And, once a screen icon, he continued to
receive - and consistently to reject - offers from
such houses as San Francisco, La Scala (Milan)
and Rome. However, before death overtook
him, Lanza the reluctant opera-singer had
agreed to open the Rome Opera's 1960/61
season as Canio in Pagliacci.
The singer once hailed by the notoriously
mercurial Toscanini as 'the greatest voice of the
twentieth century' was born Alfred Arnoldo
Cocozza into an immigrant Italian family in
Philadelphia on 31 January 1921. Resident in
America from the age of sixteen his father
Antonio was a disabled World War I veteran,
while his seamstress mother Maria Lanza was,
luckily for Mario, a frustrated soprano. Weaned
on the records of Caruso, Gigli and other tenor
legends the young Mario shared his family's
broad musical tastes and his interest in singing
was actively encouraged. Inclined more to
sport than to academic pursuits, he remained
nonetheless an avid vocal student in his spare
time. During his late teens he trained for about
eighteen months with the baritone Antonio
Scarduzzo and was taught some basic repertoire
by Irene Williams (1887-1979), a Philadelphiaborn
soprano with connections in society
circles.
In 1942, Mario auditioned for Sergei
Koussevitsky during a Boston Symphony
Orchestra tour of Philadelphia and was awarded
a scholarship to study at the New England
Conservatory in Boston. Later that year he
made his stage debut (as Fenton in Nicolai's
Merry Wives Of Windsor) at the Berkshire
Summer Festival at Tanglewood, the Boston
Orchestra's summer headquarters. Signed for a
concert tour by Columbia, his career was
temporarily interrupted by two years' war
service in the United States Air Force. Based at
Marfa, Texas, after auditioning successfully for
Peter Lind Hayes, however, he was in demand
at forces' shows and, after touring military bases
in Frank Loesser's On The Beam, following
demobilisation in 1945, he joined the chorusline
of the Broadway musical Winged Victory -
a fund-raising flag-waver scored by David Rose
and devised by Moss Hart, presented by an all
military cast of US Army-Air Force personnel.

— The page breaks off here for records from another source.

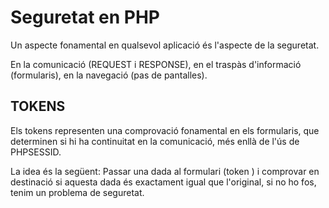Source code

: # Seguretat en PHP

Un aspecte fonamental en qualsevol aplicació és l'aspecte de la seguretat. 

En la comunicació \(REQUEST i RESPONSE\), en el traspàs d'informació \(formularis\), en la navegació \(pas de pantalles\).

## TOKENS

Els tokens representen una comprovació fonamental en els formularis, que determinen si hi ha continuitat en la comunicació, més enllà de l'ús de PHPSESSID. 

La idea és la següent:  Passar una dada al formulari \(token \) i comprovar en destinació si aquesta dada és exactament igual que l'original, si no ho fos, tenim un problema de seguretat.





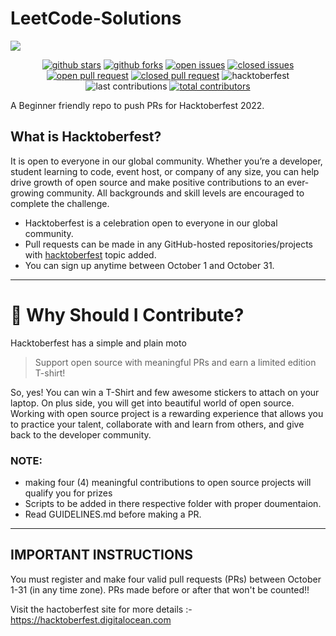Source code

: # LeetCode-Solutions

<img align="center" src="https://github.com/OyePradumya/Collection/blob/1366c0bd85b6d2a9f38c19998bfe4ae961581bb1/hacktoberfest-2022.png">

<p align="center">
<a href="https://github.com/Architgupta001/LeetCode-Solutions/stargazers"><img src="https://img.shields.io/github/stars/OyePradumya/Collection?style=for-the-badge" alt="github stars"></a>
<a href="https://github.com/OyePradumya/Collection/network/members"><img src="https://img.shields.io/github/forks/OyePradumya/Collection?style=for-the-badge" alt="github forks"></a>
<a href="https://github.com/OyePradumya/Collection/issues"><img src="https://img.shields.io/github/issues-raw/OyePradumya/Collection?style=for-the-badge" alt="open issues"></a>
<a href="https://github.com/OyePradumya/Collection/issues"><img src="https://img.shields.io/github/issues-closed-raw/OyePradumya/Collection?style=for-the-badge" alt="closed issues"><a/>
<a href="https://github.com/OyePradumya/Collection/pulls"><img src="https://img.shields.io/github/issues-pr-raw/OyePradumya/Collection?style=for-the-badge" alt="open pull request"></a>
<a href="https://github.com/OyePradumya/Collection/pulls"><img src="https://img.shields.io/github/issues-pr-closed-raw/OyePradumya/Collection?style=for-the-badge" alt="closed pull request"></a>

<img src="https://img.shields.io/github/hacktoberfest/2022/OyePradumya/Collection?style=for-the-badge" alt="hacktoberfest">
<img src="https://img.shields.io/github/last-commit/OyePradumya/Collection?style=for-the-badge" alt="last contributions">
<a href="https://api.github.com/repos/OyePradumya/Collection/contributors"><img src="https://img.shields.io/github/contributors/OyePradumya/Collection?style=for-the-badge" alt="total contributors"></a>
</p>

A Beginner friendly repo to push PRs for Hacktoberfest 2022.

## What is Hacktoberfest?

It is open to everyone in our global community. Whether you’re a developer, student learning to code, event host, or company of any size, you can help drive growth of open source and make positive contributions to an ever-growing community. All backgrounds and skill levels are encouraged to complete the challenge.

- Hacktoberfest is a celebration open to everyone in our global community.
- Pull requests can be made in any GitHub-hosted repositories/projects with [hacktoberfest](https://github.com/search?q=hacktoberfest) topic added.
- You can sign up anytime between October 1 and October 31.
***
# 👕 Why Should I Contribute?
Hacktoberfest has a simple and plain moto
> Support open source with meaningful PRs and earn a limited edition T-shirt!

So, yes! You can win a T-Shirt and few awesome stickers to attach on your laptop. On plus side, you will get into beautiful world of open source.<br>
Working with open source project is a rewarding experience that allows you to practice your talent, collaborate with and learn from others, and give back to the developer community. 
### NOTE:
* making four (4) meaningful contributions to open source projects will qualify you for prizes
* Scripts to be added in there respective folder with proper doumentaion.
* Read GUIDELINES.md before making a PR.

***

## IMPORTANT INSTRUCTIONS
You must register and make four valid pull requests (PRs) between October 1-31 (in any time zone). PRs made before or after that won't be counted!!

Visit the hactoberfest site for more details :- https://hacktoberfest.digitalocean.com
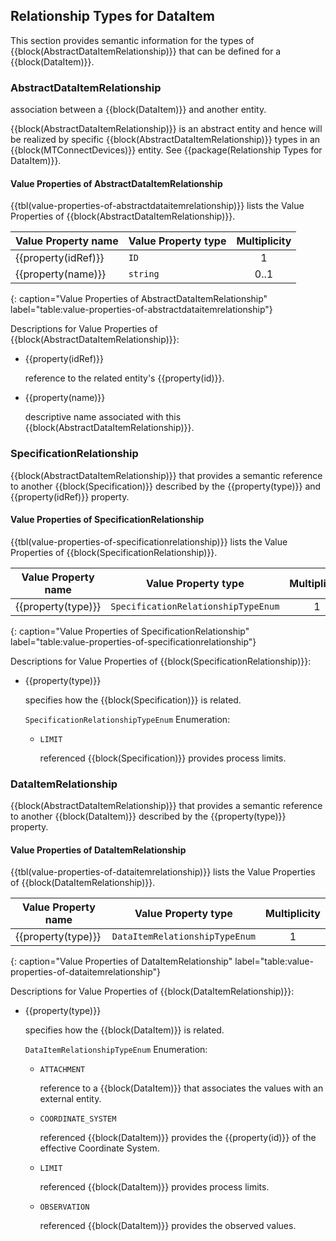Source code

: 
## Relationship Types for DataItem

This section provides semantic information for the types of {{block(AbstractDataItemRelationship)}} that can be defined for a {{block(DataItem)}}.

### AbstractDataItemRelationship

association between a {{block(DataItem)}} and another entity.


{{block(AbstractDataItemRelationship)}} is an abstract entity and hence will be realized by specific {{block(AbstractDataItemRelationship)}} types in an {{block(MTConnectDevices)}} entity. See {{package(Relationship Types for DataItem)}}.


#### Value Properties of AbstractDataItemRelationship

{{tbl(value-properties-of-abstractdataitemrelationship)}} lists the Value Properties of {{block(AbstractDataItemRelationship)}}.

|Value Property name|Value Property type|Multiplicity|
|-|-|:-:|
|{{property(idRef)}}|`ID`|1|
|{{property(name)}}|`string`|0..1|
{: caption="Value Properties of AbstractDataItemRelationship" label="table:value-properties-of-abstractdataitemrelationship"}

Descriptions for Value Properties of {{block(AbstractDataItemRelationship)}}:

* {{property(idRef)}} 

    reference to the related entity's {{property(id)}}.

* {{property(name)}} 

    descriptive name associated with this {{block(AbstractDataItemRelationship)}}.

### SpecificationRelationship

{{block(AbstractDataItemRelationship)}} that provides a semantic reference to another {{block(Specification)}} described by the {{property(type)}} and {{property(idRef)}} property.



#### Value Properties of SpecificationRelationship

{{tbl(value-properties-of-specificationrelationship)}} lists the Value Properties of {{block(SpecificationRelationship)}}.

|Value Property name|Value Property type|Multiplicity|
|-|-|:-:|
|{{property(type)}}|`SpecificationRelationshipTypeEnum`|1|
{: caption="Value Properties of SpecificationRelationship" label="table:value-properties-of-specificationrelationship"}

Descriptions for Value Properties of {{block(SpecificationRelationship)}}:

* {{property(type)}} 

    specifies how the {{block(Specification)}} is related.

    `SpecificationRelationshipTypeEnum` Enumeration:

    * `LIMIT` 

        referenced {{block(Specification)}} provides process limits.

### DataItemRelationship

{{block(AbstractDataItemRelationship)}} that provides a semantic reference to another {{block(DataItem)}} described by the {{property(type)}} property.



#### Value Properties of DataItemRelationship

{{tbl(value-properties-of-dataitemrelationship)}} lists the Value Properties of {{block(DataItemRelationship)}}.

|Value Property name|Value Property type|Multiplicity|
|-|-|:-:|
|{{property(type)}}|`DataItemRelationshipTypeEnum`|1|
{: caption="Value Properties of DataItemRelationship" label="table:value-properties-of-dataitemrelationship"}

Descriptions for Value Properties of {{block(DataItemRelationship)}}:

* {{property(type)}} 

    specifies how the {{block(DataItem)}} is related.

    `DataItemRelationshipTypeEnum` Enumeration:

    * `ATTACHMENT` 

        reference to a {{block(DataItem)}} that associates the values with an external entity.

    * `COORDINATE_SYSTEM` 

        referenced {{block(DataItem)}} provides the {{property(id)}} of the effective Coordinate System.

    * `LIMIT` 

        referenced {{block(DataItem)}} provides process limits.

    * `OBSERVATION` 

        referenced {{block(DataItem)}} provides the observed values.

In mid-1945 Mario stood in for tenor Jan
Peerce on ABC's Celanese Hour and between
October and February 1946 appeared in six
'Great Moments In Music' concerts in New
York. During 1946 he toured Canada in
concert with soprano Agnes Davis and
embarked on further vocal training with Enrico
Rosati (the teacher of Beniamino Gigli), through
whose influence he was invited to sing in the
Verdi Requiem with the NBC Symphony
Orchestra, under Toscanini. Owing to nerves,
however, Lanza turned down the opportunity
but by 1947, his reputation and confidence had
grown and in July, in company with soprano
Frances Yeend (b. 1918) and bass-baritone
George London (1919-1985), he formed the Bel
Canto Trio, which during the next year gave 84
concerts in the USA, Canada and Mexico.
On 28 August 1947 the close of the Trio's
tour was marked by a gala at the Hollywood
Bowl, with symphony orchestra under Eugene
Ormandy. At this concert Fate intervened:
Lanza was heard by Louis B. Mayer, who would
soon be signing the tenor to a seven-year MGM
contract. Subsequently, his Pinkerton in
Madama Butterfly (in two performances
during the 1948 New Orleans Opera season,
under Walter Herbert), earned him some fine
notices ('Rarely have we seen a more superbly
romantic leading tenor. His exceptionally
beautiful voice helps immeasurably' - St. Louis
News; '[His] Pinkerton was admirable. His
diction was excellent [and] the quality of his
voice was a delight to hear.' - Times-Picayune).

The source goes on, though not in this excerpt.